● **RECORDS SHOWN**:
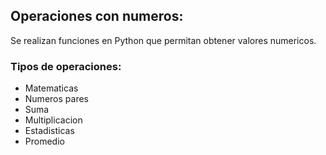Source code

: 
## Operaciones con numeros:

Se realizan funciones en Python que permitan obtener valores numericos.

### Tipos de operaciones:

- Matematicas
 - Numeros pares
 - Suma
 - Multiplicacion
- Estadisticas
 - Promedio
 
 
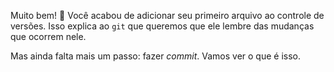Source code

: Muito bem! :clap: Você acabou de adicionar seu primeiro arquivo ao controle de versões. Isso explica ao `git` que queremos que ele  lembre das mudanças que ocorrem nele.

Mas ainda falta mais um passo: fazer _commit_. Vamos ver o que é isso.

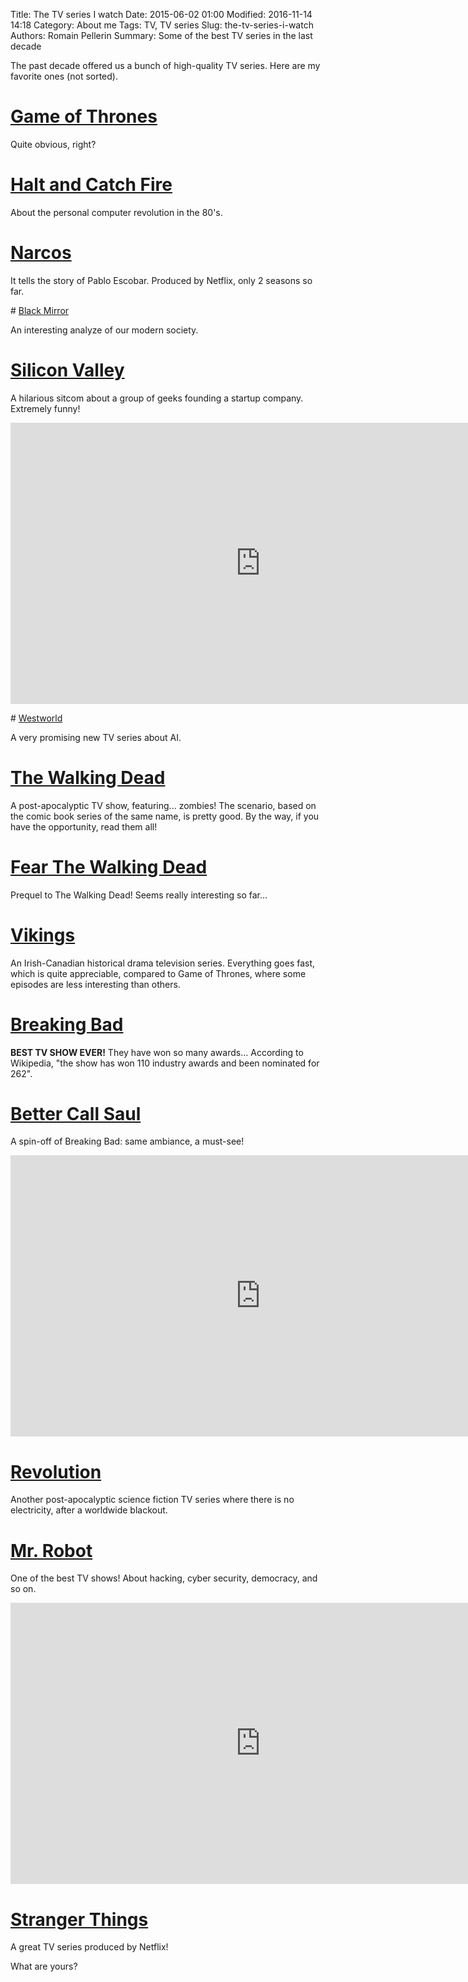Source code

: Title: The TV series I watch
Date: 2015-06-02 01:00
Modified: 2016-11-14 14:18
Category: About me
Tags: TV, TV series
Slug: the-tv-series-i-watch
Authors: Romain Pellerin
Summary: Some of the best TV series in the last decade

The past decade offered us a bunch of high-quality TV series. Here are my favorite ones (not sorted).

# [Game of Thrones](http://en.wikipedia.org/wiki/Game_of_Thrones)

Quite obvious, right?

# [Halt and Catch Fire](https://en.wikipedia.org/wiki/Halt_and_Catch_Fire_(TV_series))

About the personal computer revolution in the 80's.

# [Narcos](https://en.wikipedia.org/wiki/Narcos)

It tells the story of Pablo Escobar. Produced by Netflix, only 2 seasons so far.

# [Black Mirror](https://en.wikipedia.org/wiki/Black_Mirror)

An interesting analyze of our modern society.

# [Silicon Valley](http://en.wikipedia.org/wiki/Silicon_Valley_%28TV_series%29)

A hilarious sitcom about a group of geeks founding a startup company. Extremely funny!

<iframe width="800" height="450" src="https://www.youtube-nocookie.com/embed/69V__a49xtw?rel=0" frameborder="0" allowfullscreen></iframe>

# [Westworld](https://en.wikipedia.org/wiki/Westworld_(TV_series))

A very promising new TV series about AI.

# [The Walking Dead](http://en.wikipedia.org/wiki/The_Walking_Dead_%28TV_series%29)

A post-apocalyptic TV show, featuring... zombies! The scenario, based on the comic book series of the same name, is pretty good. By the way, if you have the opportunity, read them all!

# [Fear The Walking Dead](https://en.wikipedia.org/wiki/Fear_the_Walking_Dead)

Prequel to The Walking Dead! Seems really interesting so far...

# [Vikings](http://en.wikipedia.org/wiki/Vikings_%28TV_series%29)

An Irish-Canadian historical drama television series. Everything goes fast, which is quite appreciable, compared to Game of Thrones, where some episodes are less interesting than others.

# [Breaking Bad](http://en.wikipedia.org/wiki/Breaking_Bad)

**BEST TV SHOW EVER!** They have won so many awards... According to Wikipedia, "the show has won 110 industry awards and been nominated for 262".

# [Better Call Saul](http://en.wikipedia.org/wiki/Better_Call_Saul)

A spin-off of Breaking Bad: same ambiance, a must-see!

<iframe width="800" height="450" src="https://www.youtube-nocookie.com/embed/9q4qzYrHVmI?rel=0" frameborder="0" allowfullscreen></iframe>

# [Revolution](http://en.wikipedia.org/wiki/Revolution_%28TV_series%29)

Another post-apocalyptic science fiction TV series where there is no electricity, after a worldwide blackout.

# [Mr. Robot](https://en.wikipedia.org/wiki/Mr._Robot_%28TV_series%29)

One of the best TV shows! About hacking, cyber security, democracy, and so on.

<iframe width="800" height="450" src="https://www.youtube-nocookie.com/embed/Ug4fRXGyIak?rel=0" frameborder="0" allowfullscreen></iframe>

# [Stranger Things](https://en.wikipedia.org/wiki/Stranger_Things_(TV_series))

A great TV series produced by Netflix!


What are yours?
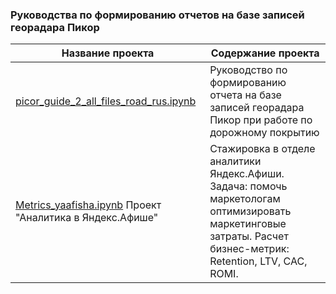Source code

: ### Руководства по формированию отчетов на базе записей георадара Пикор

Название проекта      | Содержание проекта
--------------------|----------------------
[picor_guide_2_all_files_road_rus.ipynb](https://nbviewer.jupyter.org/github/andreyzer/PicoR-GPR-report-preparation/blob/master/picor_guide_2_all_files_road_rus.ipynb)  | Руководство по формированию отчета на базе записей георадара Пикор при работе по дорожному покрытию
[Metrics_yaafisha.ipynb](https://nbviewer.jupyter.org/github/andreyzer/Yandex.Praktikum-Data-Analysis/blob/master/Metrics_yaafisha.ipynb) Проект "Аналитика в Яндекс.Афише"            | Стажировка в отделе аналитики Яндекс.Афиши. Задача: помочь маркетологам оптимизировать маркетинговые затраты. Расчет бизнес-метрик: Retention, LTV, CAC, ROMI.
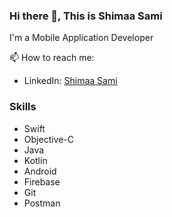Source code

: ### Hi there 👋, This is Shimaa Sami

I'm a Mobile Application Developer


📫 How to reach me: 
- LinkedIn: [<i class="fab fa-linkedin"></i> Shimaa Sami](https://www.linkedin.com/in/shimaa-samy400/)


### Skills
- <i class="fab fa-swift"></i> Swift
- <i class="fab fa-objective-c"></i> Objective-C
- <i class="fab fa-java"></i> Java
- <i class="fab fa-kotlin"></i> Kotlin
- <i class="fab fa-android"></i> Android
- <i class="fas fa-fire"></i> Firebase
- <i class="fab fa-git"></i> Git
- <i class="fab fa-postman"></i> Postman


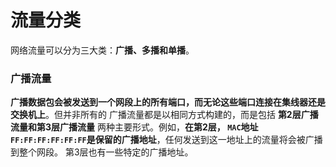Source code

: 流量分类
========================================================================
网络流量可以分为三大类：**广播、多播和单播**。

### 广播流量
**广播数据包会被发送到一个网段上的所有端口，而无论这些端口连接在集线器还是交换机上**。但并非所有的
广播流量都是以相同方式构建的，而是包括 **第2层广播流量和第3层广播流量** 两种主要形式。例如，**在第2层，
`MAC`地址`FF:FF:FF:FF:FF:FF`是保留的广播地址**，任何发送到这一地址上的流量将会被广播到整个网段。
第3层也有一些特定的广播地址。

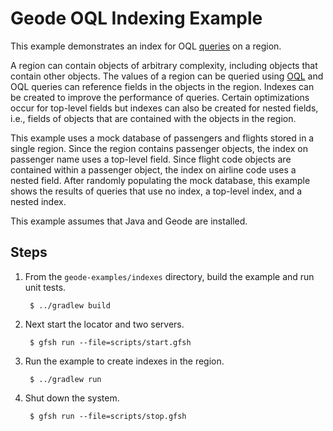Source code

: <!--
Licensed to the Apache Software Foundation (ASF) under one or more
contributor license agreements.  See the NOTICE file distributed with
this work for additional information regarding copyright ownership.
The ASF licenses this file to You under the Apache License, Version 2.0
(the "License"); you may not use this file except in compliance with
the License.  You may obtain a copy of the License at

     http://www.apache.org/licenses/LICENSE-2.0

Unless required by applicable law or agreed to in writing, software
distributed under the License is distributed on an "AS IS" BASIS,
WITHOUT WARRANTIES OR CONDITIONS OF ANY KIND, either express or implied.
See the License for the specific language governing permissions and
limitations under the License.
-->

# Geode OQL Indexing Example

This example demonstrates an index for OQL
[queries](https://geode.apache.org/docs/guide/11/developing/query_index/query_index.html)
on a region.

A region can contain objects of arbitrary complexity, including objects that contain other objects.
The values of a region can be queried using
[OQL](https://geode.apache.org/docs/guide/11/developing/querying_basics/chapter_overview.html) and
OQL queries can reference fields in the objects in the region. Indexes can be created to improve
the performance of queries. Certain optimizations occur for top-level fields but indexes can also be
created for nested fields, i.e., fields of objects that are contained with the objects in the
region.

This example uses a mock database of passengers and flights stored in a single region. Since the
region contains passenger objects, the index on passenger name uses a top-level field.
Since flight code objects are contained within a passenger object, the index on airline code uses a
nested field. After randomly populating the mock database, this example shows the results of queries
that use no index, a top-level index, and a nested index.

This example assumes that Java and Geode are installed.

## Steps

1. From the `geode-examples/indexes` directory, build the example and
   run unit tests.

        $ ../gradlew build

2. Next start the locator and two servers.

        $ gfsh run --file=scripts/start.gfsh

3. Run the example to create indexes in the region.

        $ ../gradlew run

4. Shut down the system.

        $ gfsh run --file=scripts/stop.gfsh
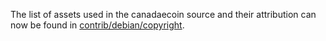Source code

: The list of assets used in the canadaecoin source and their attribution can now be found in [contrib/debian/copyright](../contrib/debian/copyright).
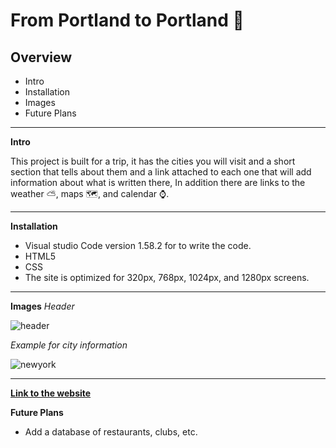 # From Portland to Portland :minibus: 

## Overview
* Intro
* Installation
* Images
* Future Plans	
-----------------------------------------------

**Intro**

This project is built for a trip, it has the cities you will visit and a short section that tells about them and a link attached to each one that will add information about what is written there, 
In addition there are links to the weather :partly_sunny:, maps :world_map:, and calendar :watch:.

-----------------------------------------------

**Installation**

* Visual studio Code version 1.58.2 for to write the code.
* HTML5
* CSS
* The site is optimized for 320px, 768px, 1024px, and 1280px screens.

-----------------------------------------------

**Images**
_Header_

![header](https://user-images.githubusercontent.com/65240374/128623351-bf17323c-bf04-4298-95ae-1e0cb89c894a.png)

_Example for city information_

![newyork](https://user-images.githubusercontent.com/65240374/128623223-bf4c037b-5614-4112-82c4-3ea9f143c985.png)

-----------------------------------------------

**[Link to the website](https://students-yandex.github.io/web_project_3/index.html)**

**Future Plans**

* Add a database of restaurants, clubs, etc.	
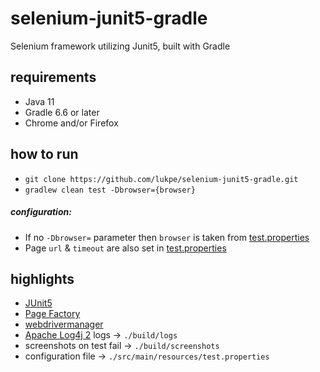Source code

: # selenium-junit5-gradle
Selenium framework utilizing Junit5, built with Gradle

## requirements
* Java 11
* Gradle 6.6 or later
* Chrome and/or Firefox

## how to run
[test.properties]: src/main/resources/test.properties
* `git clone https://github.com/lukpe/selenium-junit5-gradle.git`
* `gradlew clean test -Dbrowser={browser}`

##### configuration:
* If no `-Dbrowser=` parameter then `browser` is taken from [test.properties] 
* Page `url` & `timeout` are also set in [test.properties]

## highlights
* [JUnit5](https://junit.org/junit5/)
* [Page Factory](https://github.com/SeleniumHQ/selenium/wiki/PageFactory)
* [webdrivermanager](https://github.com/bonigarcia/webdrivermanager)
* [Apache Log4j 2](https://logging.apache.org/log4j/2.x/) logs -> `./build/logs`
* screenshots on test fail -> `./build/screenshots`
* configuration file -> `./src/main/resources/test.properties`
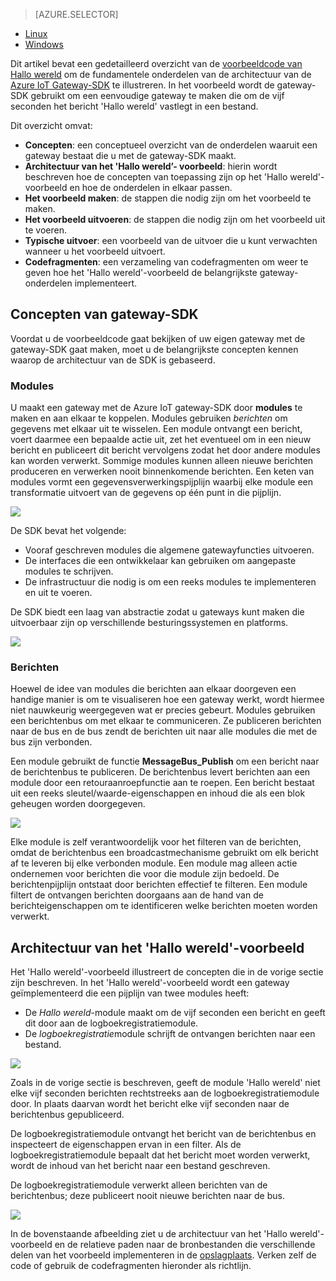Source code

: > [AZURE.SELECTOR]
- [Linux](../articles/iot-hub/iot-hub-linux-gateway-sdk-get-started.md)
- [Windows](../articles/iot-hub/iot-hub-windows-gateway-sdk-get-started.md)

Dit artikel bevat een gedetailleerd overzicht van de [voorbeeldcode van Hallo wereld][lnk-helloworld-sample] om de fundamentele onderdelen van de architectuur van de [Azure IoT Gateway-SDK][lnk-gateway-sdk] te illustreren. In het voorbeeld wordt de gateway-SDK gebruikt om een eenvoudige gateway te maken die om de vijf seconden het bericht 'Hallo wereld' vastlegt in een bestand.

Dit overzicht omvat:

- **Concepten**: een conceptueel overzicht van de onderdelen waaruit een gateway bestaat die u met de gateway-SDK maakt.  
- **Architectuur van het 'Hallo wereld’- voorbeeld**: hierin wordt beschreven hoe de concepten van toepassing zijn op het 'Hallo wereld'-voorbeeld en hoe de onderdelen in elkaar passen.
- **Het voorbeeld maken**: de stappen die nodig zijn om het voorbeeld te maken.
- **Het voorbeeld uitvoeren**: de stappen die nodig zijn om het voorbeeld uit te voeren. 
- **Typische uitvoer**: een voorbeeld van de uitvoer die u kunt verwachten wanneer u het voorbeeld uitvoert.
- **Codefragmenten**: een verzameling van codefragmenten om weer te geven hoe het 'Hallo wereld'-voorbeeld de belangrijkste gateway-onderdelen implementeert.

## Concepten van gateway-SDK

Voordat u de voorbeeldcode gaat bekijken of uw eigen gateway met de gateway-SDK gaat maken, moet u de belangrijkste concepten kennen waarop de architectuur van de SDK is gebaseerd.

### Modules

U maakt een gateway met de Azure IoT gateway-SDK door **modules** te maken en aan elkaar te koppelen. Modules gebruiken *berichten* om gegevens met elkaar uit te wisselen. Een module ontvangt een bericht, voert daarmee een bepaalde actie uit, zet het eventueel om in een nieuw bericht en publiceert dit bericht vervolgens zodat het door andere modules kan worden verwerkt. Sommige modules kunnen alleen nieuwe berichten produceren en verwerken nooit binnenkomende berichten. Een keten van modules vormt een gegevensverwerkingspijplijn waarbij elke module een transformatie uitvoert van de gegevens op één punt in die pijplijn.

![][1]
 
De SDK bevat het volgende:

- Vooraf geschreven modules die algemene gatewayfuncties uitvoeren.
- De interfaces die een ontwikkelaar kan gebruiken om aangepaste modules te schrijven.
- De infrastructuur die nodig is om een reeks modules te implementeren en uit te voeren.

De SDK biedt een laag van abstractie zodat u gateways kunt maken die uitvoerbaar zijn op verschillende besturingssystemen en platforms.

![][2]

### Berichten

Hoewel de idee van modules die berichten aan elkaar doorgeven een handige manier is om te visualiseren hoe een gateway werkt, wordt hiermee niet nauwkeurig weergegeven wat er precies gebeurt. Modules gebruiken een berichtenbus om met elkaar te communiceren. Ze publiceren berichten naar de bus en de bus zendt de berichten uit naar alle modules die met de bus zijn verbonden.

Een module gebruikt de functie **MessageBus_Publish** om een bericht naar de berichtenbus te publiceren. De berichtenbus levert berichten aan een module door een retouraanroepfunctie aan te roepen. Een bericht bestaat uit een reeks sleutel/waarde-eigenschappen en inhoud die als een blok geheugen worden doorgegeven.

![][3]

Elke module is zelf verantwoordelijk voor het filteren van de berichten, omdat de berichtenbus een broadcastmechanisme gebruikt om elk bericht af te leveren bij elke verbonden module. Een module mag alleen actie ondernemen voor berichten die voor die module zijn bedoeld. De berichtenpijplijn ontstaat door berichten effectief te filteren. Een module filtert de ontvangen berichten doorgaans aan de hand van de berichteigenschappen om te identificeren welke berichten moeten worden verwerkt.

## Architectuur van het 'Hallo wereld'-voorbeeld

Het 'Hallo wereld'-voorbeeld illustreert de concepten die in de vorige sectie zijn beschreven. In het 'Hallo wereld'-voorbeeld wordt een gateway geïmplementeerd die een pijplijn van twee modules heeft:

-   De *Hallo wereld*-module maakt om de vijf seconden een bericht en geeft dit door aan de logboekregistratiemodule.
-   De *logboekregistratie*module schrijft de ontvangen berichten naar een bestand.

![][4]

Zoals in de vorige sectie is beschreven, geeft de module 'Hallo wereld' niet elke vijf seconden berichten rechtstreeks aan de logboekregistratiemodule door. In plaats daarvan wordt het bericht elke vijf seconden naar de berichtenbus gepubliceerd.

De logboekregistratiemodule ontvangt het bericht van de berichtenbus en inspecteert de eigenschappen ervan in een filter. Als de logboekregistratiemodule bepaalt dat het bericht moet worden verwerkt, wordt de inhoud van het bericht naar een bestand geschreven.

De logboekregistratiemodule verwerkt alleen berichten van de berichtenbus; deze publiceert nooit nieuwe berichten naar de bus.

![][5]

In de bovenstaande afbeelding ziet u de architectuur van het 'Hallo wereld'-voorbeeld en de relatieve paden naar de bronbestanden die verschillende delen van het voorbeeld implementeren in de [opslagplaats][lnk-gateway-sdk]. Verken zelf de code of gebruik de codefragmenten hieronder als richtlijn.

<!-- Images -->
[1]: media/iot-hub-gateway-sdk-getstarted-selector/modules.png
[2]: media/iot-hub-gateway-sdk-getstarted-selector/modules_2.png
[3]: media/iot-hub-gateway-sdk-getstarted-selector/messages_1.png
[4]: media/iot-hub-gateway-sdk-getstarted-selector/high_level_architecture.png
[5]: media/iot-hub-gateway-sdk-getstarted-selector/detailed_architecture.png

<!-- Links -->
[lnk-helloworld-sample]: https://github.com/Azure/azure-iot-gateway-sdk/tree/master/samples/hello_world
[lnk-gateway-sdk]: https://github.com/Azure/azure-iot-gateway-sdk


<!--HONumber=Aug16_HO4-->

● **WHAT IS REQUIRED**:
Where the material contains a line with "Thrones", return that line.

● **OUTPUT FOR THIS TASK**:
# [Game of Thrones](http://en.wikipedia.org/wiki/Game_of_Thrones)
An Irish-Canadian historical drama television series. Everything goes fast, which is quite appreciable, compared to Game of Thrones, where some episodes are less interesting than others.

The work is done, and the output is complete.